Resultado de um conjunto particular de desenvolvimentos históricos, as festas possuem hoje um carácter invulgar, agregando actividades religiosas, como a procissão ou missa, a momentos de construção e celebração da identidade empresarial como, por exemplo, o almoço dos reformados, os jogos tradicionais ou o hastear da bandeira da Vista Alegre.
Caracterização desenvolvida:
A Festa da Vista Alegre, ou festa em honra de Nossa Senhora da Penha de França, realiza-se anualmente no lugar e Fábrica da Vista Alegre e integra eventos de natureza religiosa, cultural e social. Tem como componente central o culto à Nossa Senhora da Penha de França, agregando igualmente a celebração e promoção da identidade e cultura Vista Alegre. As celebrações desenrolam-se ao longo de quatro dias, iniciando-se na sexta-feira e prolongando-se até segunda-feira.
As Festas em honra de Nossa Senhora da Penha de França começam a ser organizadas a partir do mês de Abril, na Fábrica da Vista Alegre. A comissão de mordomos, nomeada no ano anterior, é responsável pela preparação e organização das atividades religiosas, em coordenação com a paróquia de Ílhavo, pela organização de jogos tradicionais e convívio entre funcionários da empresa, colaborando também na organização do almoço dos reformados e na realização das diferentes atividades ao longo da festa. A secção do museu, conjuntamente com o departamento de recursos humanos e o Município de Ílhavo, são responsáveis pela organização do fim-de-semana da festa. Todas as decisões de natureza cultural, comercial e financeira são previamente discutidas e aprovadas pela Administração da Vista Alegre Atlantis SA. A etapa de preparação envolve decisões sobre programação cultural, orçamentos, contactos para zona de alimentação, quermesse e comunicação do evento.
A preparação dos jogos tradicionais decorre durante o início do ano. Habitualmente no decurso do mês de Junho são divulgadas as actividades, através de afixação de informação junto dos relógios de ponto, e aberto o período de inscrições nos jogos. O convívio para os funcionários da empresa decorre no fim-de-semana anterior à festa. A participação nestas atividades / jogos tem carácter livre.
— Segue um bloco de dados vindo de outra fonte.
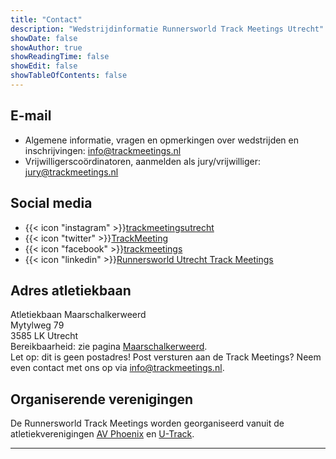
 ```yaml
---
title: "Contact"
description: "Wedstrijdinformatie Runnersworld Track Meetings Utrecht"
showDate: false
showAuthor: true
showReadingTime: false
showEdit: false
showTableOfContents: false
---
```

## E-mail
* Algemene informatie, vragen en opmerkingen over wedstrijden en inschrijvingen: info@trackmeetings.nl
* Vrijwilligerscoördinatoren, aanmelden als jury/vrijwilliger: jury@trackmeetings.nl

## Social media
* {{< icon "instagram" >}}[trackmeetingsutrecht](https://www.instagram.com/trackmeetingsutrecht/)
* {{< icon "twitter" >}}[TrackMeeting](https://twitter.com/TrackMeetings/)
* {{< icon "facebook" >}}[trackmeetings](https://www.facebook.com/trackmeetings/)
* {{< icon "linkedin" >}}[Runnersworld Utrecht Track Meetings](https://www.linkedin.com/company/runnersworld-utrecht-track-meetings/)

## Adres atletiekbaan
Atletiekbaan Maarschalkerweerd  
Mytylweg 79  
3585 LK Utrecht  
Bereikbaarheid: zie pagina [Maarschalkerweerd](/maarschalkerweerd).  
Let op: dit is geen postadres! Post versturen aan de Track Meetings? Neem even contact met ons op via info@trackmeetings.nl.

## Organiserende verenigingen
De Runnersworld Track Meetings worden georganiseerd vanuit de atletiekverenigingen [AV Phoenix](https://avphoenix.nl/) en [U-Track](https://www.u-track.nl/).

---
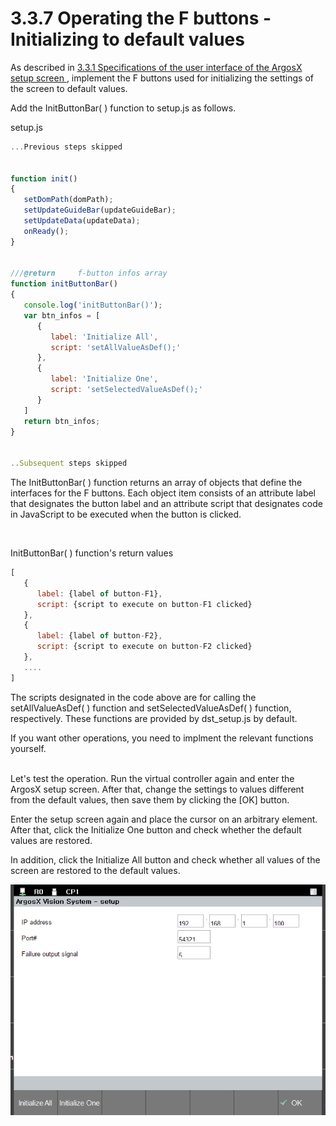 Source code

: # 3.3.7 Operating the F buttons - Initializing to default values



As described in <U>3.3.1 Specifications of the user interface of the ArgosX setup screen </U>,  implement the F buttons used for initializing the settings of the screen to default values.

Add the InitButtonBar( ) function to setup.js as follows.

setup.js
``` js
...Previous steps skipped
 
 
function init()
{
   setDomPath(domPath);
   setUpdateGuideBar(updateGuideBar);
   setUpdateData(updateData);
   onReady();
}
 
 
///@return     f-button infos array
function initButtonBar()
{
   console.log('initButtonBar()'); 
   var btn_infos = [
      {
         label: 'Initialize All',
         script: 'setAllValueAsDef();'
      },
      {
         label: 'Initialize One',
         script: 'setSelectedValueAsDef();'
      }
   ]
   return btn_infos;
}
 
 
..Subsequent steps skipped
```

The InitButtonBar( ) function returns an array of objects that define the interfaces for the F buttons. Each object item consists of an attribute label that designates the button label and an attribute script that designates code in JavaScript to be executed when the button is clicked.

</br>

InitButtonBar( ) function's return values

``` js
[
   {
      label: {label of button-F1},
      script: {script to execute on button-F1 clicked}
   },
   {
      label: {label of button-F2},
      script: {script to execute on button-F2 clicked}
   },
   ....
]
```

The scripts designated in the code above are for calling the setAllValueAsDef( ) function and setSelectedValueAsDef( ) function, respectively. These functions are provided by dst_setup.js by default.


If you want other operations, you need to implment the relevant functions yourself.

</br>
Let's test the operation. Run the virtual controller again and enter the ArgosX setup screen. After that, change the settings to values ​​different from the default values, then save them ​by clicking the [OK] button.

Enter the setup screen again and place the cursor on an arbitrary element. After that, click the Initialize One button and check whether the default values ​​are restored.

In addition, click the Initialize All button and check whether all values of the screen are restored to the default values.

![](../../_assets/image_48.png) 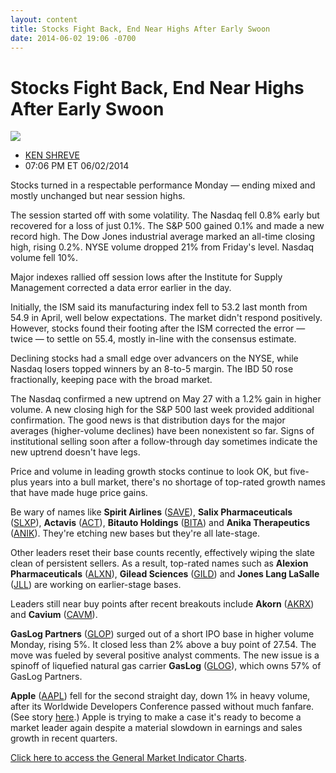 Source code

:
 ```yaml
---
layout: content
title: Stocks Fight Back, End Near Highs After Early Swoon
date: 2014-06-02 19:06 -0700
---
```



Stocks Fight Back, End Near Highs After Early Swoon
====================================================


![](https://www.investors.com/wp-content/uploads/ibd-migrated-images/MPv_140603_635373202695627634.png)

* [KEN SHREVE](https://www.investors.com/author/shrevek/ "Posts by KEN SHREVE")
* 07:06 PM ET 06/02/2014




Stocks turned in a respectable performance Monday — ending mixed and mostly unchanged but near session highs.


The session started off with some volatility. The Nasdaq fell 0.8% early but recovered for a loss of just 0.1%. The S&P 500 gained 0.1% and made a new record high. The Dow Jones industrial average marked an all-time closing high, rising 0.2%. NYSE volume dropped 21% from Friday's level. Nasdaq volume fell 10%.


Major indexes rallied off session lows after the Institute for Supply Management corrected a data error earlier in the day.


Initially, the ISM said its manufacturing index fell to 53.2 last month from 54.9 in April, well below expectations. The market didn't respond positively. However, stocks found their footing after the ISM corrected the error — twice — to settle on 55.4, mostly in-line with the consensus estimate.


Declining stocks had a small edge over advancers on the NYSE, while Nasdaq losers topped winners by an 8-to-5 margin. The IBD 50 rose fractionally, keeping pace with the broad market.


The Nasdaq confirmed a new uptrend on May 27 with a 1.2% gain in higher volume. A new closing high for the S&P 500 last week provided additional confirmation. The good news is that distribution days for the major averages (higher-volume declines) have been nonexistent so far. Signs of institutional selling soon after a follow-through day sometimes indicate the new uptrend doesn't have legs.


Price and volume in leading growth stocks continue to look OK, but five-plus years into a bull market, there's no shortage of top-rated growth names that have made huge price gains.


Be wary of names like **Spirit Airlines** ([SAVE](https://research.investors.com/quote.aspx?symbol=SAVE)), **Salix Pharmaceuticals** ([SLXP](https://research.investors.com/quote.aspx?symbol=SLXP)), **Actavis** ([ACT](https://research.investors.com/quote.aspx?symbol=ACT)), **Bitauto Holdings** ([BITA](https://research.investors.com/quote.aspx?symbol=BITA)) and **Anika Therapeutics** ([ANIK](https://research.investors.com/quote.aspx?symbol=ANIK)). They're etching new bases but they're all late-stage.


Other leaders reset their base counts recently, effectively wiping the slate clean of persistent sellers. As a result, top-rated names such as **Alexion Pharmaceuticals** ([ALXN](https://research.investors.com/quote.aspx?symbol=ALXN)), **Gilead Sciences** ([GILD](https://research.investors.com/quote.aspx?symbol=GILD)) and **Jones Lang LaSalle** ([JLL](https://research.investors.com/quote.aspx?symbol=JLL)) are working on earlier-stage bases.


Leaders still near buy points after recent breakouts include **Akorn** ([AKRX](https://research.investors.com/quote.aspx?symbol=AKRX)) and **Cavium** ([CAVM](https://research.investors.com/quote.aspx?symbol=CAVM)).


**GasLog Partners** ([GLOP](https://research.investors.com/quote.aspx?symbol=GLOP)) surged out of a short IPO base in higher volume Monday, rising 5%. It closed less than 2% above a buy point of 27.54. The move was fueled by several positive analyst comments. The new issue is a spinoff of liquefied natural gas carrier **GasLog** ([GLOG](https://research.investors.com/quote.aspx?symbol=GLOG)), which owns 57% of GasLog Partners.


**Apple** ([AAPL](https://research.investors.com/quote.aspx?symbol=AAPL)) fell for the second straight day, down 1% in heavy volume, after its Worldwide Developers Conference passed without much fanfare. (See story [here](http://news.investors.com/technology/060214-703097-apple-reveals-ios-8-mac-os-x-yosemite-at-wwdc.htm).) Apple is trying to make a case it's ready to become a market leader again despite a material slowdown in earnings and sales growth in recent quarters.


[Click here to access the General Market Indicator Charts](https://www.investors.com/pdf/GMI_060314.pdf).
Habitualmente, apesar de poderem existir algumas alterações, as actividades realizadas neste dia são as seguintes:
• Corrida de cantarinhas, tração da corda, pesca, malha, gincana, jogo de futebol (cujas jornadas de eliminação decorrem nas semanas anteriores), torneiro de sueca, corrida de chacote, concurso de sobremesas, concurso de criatividade, caça ao tesouro;
• Almoço, música ambiente e Karaoke.
Os jogos são organizados e coordenados pela equipa de mordomos e participados por funcionários da Fábrica da Vista Alegre, Capoa e Cerexport (unidades industriais vizinhas que integram o grupo Vista Alegre Atlantis). Os jogos têm início logo pela manhã, realizando-se a maior parte deles no largo da Vista Alegre.
Apesar de algumas variações, existem alguns jogos que são realizados há décadas e que possuem por isso maior importância para os participantes. Entre estes destaca-se a corrida de chacote, na qual o funcionário(a) percorre uma determinada distância com uma tábua, carregada de porcelana em chacote (apenas sujeita a uma 1ª cozedura de 1000ºC e por isso mais frágil). Ganha aquele(a) que resistir com maior quantidade de louça sobre a tábua. A corrida de cantarinhas é habitualmente realizada por mulheres e consiste em percorrer uma determinada distância com uma cantarinha cheia de água à cabeça, sem entornar o seu líquido. O puxar da corda é um dos jogos mais emblemáticos, em que secções da empresa se confrontam num exercício de força. O concurso de criatividade, assumindo diferentes formatos ao longo dos anos, continua também a atrair muitas participações sendo que, nas últimas edições, a decisão dos vencedores é feita pelos próprios trabalhadores. As peças são expostas no refeitório da empresa e boletins de voto disponibilizados.
No final do evento são entregues prémios personalizados em porcelana aos vencedores das diferentes actividades. O convívio termina com um churrasco, patrocinado pela empresa, com música e karaoke. A preparação das atividades e a sua organização durante o dia do convívio é da responsabilidade da equipa de mordomos.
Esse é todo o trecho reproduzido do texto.